## [Task]
Across the whole listing, state how many lines include "gamma". Add nothing to that number.

## [Records shown]
<<<<
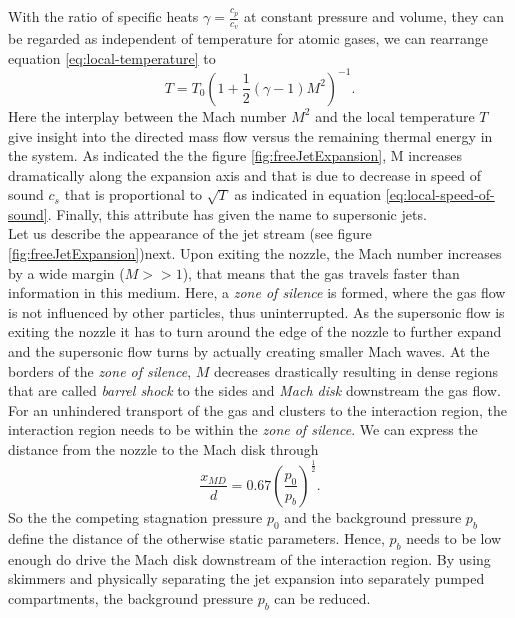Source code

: With the ratio of specific heats $\gamma = \frac{c_{p}}{c_{v}}$ at constant pressure and volume, they can be regarded as independent of temperature for atomic gases, we can rearrange equation \ref{eq:local-temperature} to 
\begin{equation}
T=T_{0}\left(1+\frac{1}{2}\left(\gamma - 1\right)M^{2}\right)^{-1}.
\label{eq:local-temperature-definition}
\end{equation}
Here the interplay between the Mach number $M^{2}$ and the local temperature $T$ give insight into the directed mass flow versus the remaining thermal energy in the system. As indicated the the figure \ref{fig:freeJetExpansion}, M increases dramatically along the expansion axis and that is due to decrease in speed of sound $c_{s}$ that is proportional to $\sqrt{T}$ as indicated in equation \eqref{eq:local-speed-of-sound}. Finally, this attribute has given the name to supersonic jets.\\
Let us describe the appearance of the jet stream (see figure \ref{fig:freeJetExpansion})next. Upon exiting the nozzle, the Mach number increases by a wide margin ($M>>1$), that means that the gas travels faster than information in this medium. Here, a \textit{zone of silence} is formed, where the gas flow is not influenced by other particles, thus uninterrupted. As the supersonic flow is exiting the nozzle it has to turn around the edge of the nozzle to further expand and the supersonic flow turns by actually creating smaller Mach waves. At the borders of the \textit{zone of silence}, $M$ decreases drastically resulting in dense regions that are called \textit{barrel shock} to the sides and \textit{Mach disk} downstream the gas flow. For an unhindered transport of the gas and clusters to the interaction region, the interaction region needs to be within the \textit{zone of silence}. We can express the distance from the nozzle to the Mach disk through
\begin{equation}
\frac{x_{MD}}{d}=0.67\left(\frac{p_{0}}{p_{b}}\right)^{\frac{1}{2}}.
\label{eq:distance-of-mach-disk}
\end{equation}
So the the competing stagnation pressure $p_{0}$ and the background pressure $p_{b}$ define the distance of the otherwise static parameters. Hence, $p_{b}$ needs to be low enough do drive the Mach disk downstream of the interaction region. By using skimmers and physically separating the jet expansion into separately pumped compartments, the background pressure $p_{b}$ can be reduced.\\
>>>>
## [Completed exercise]
2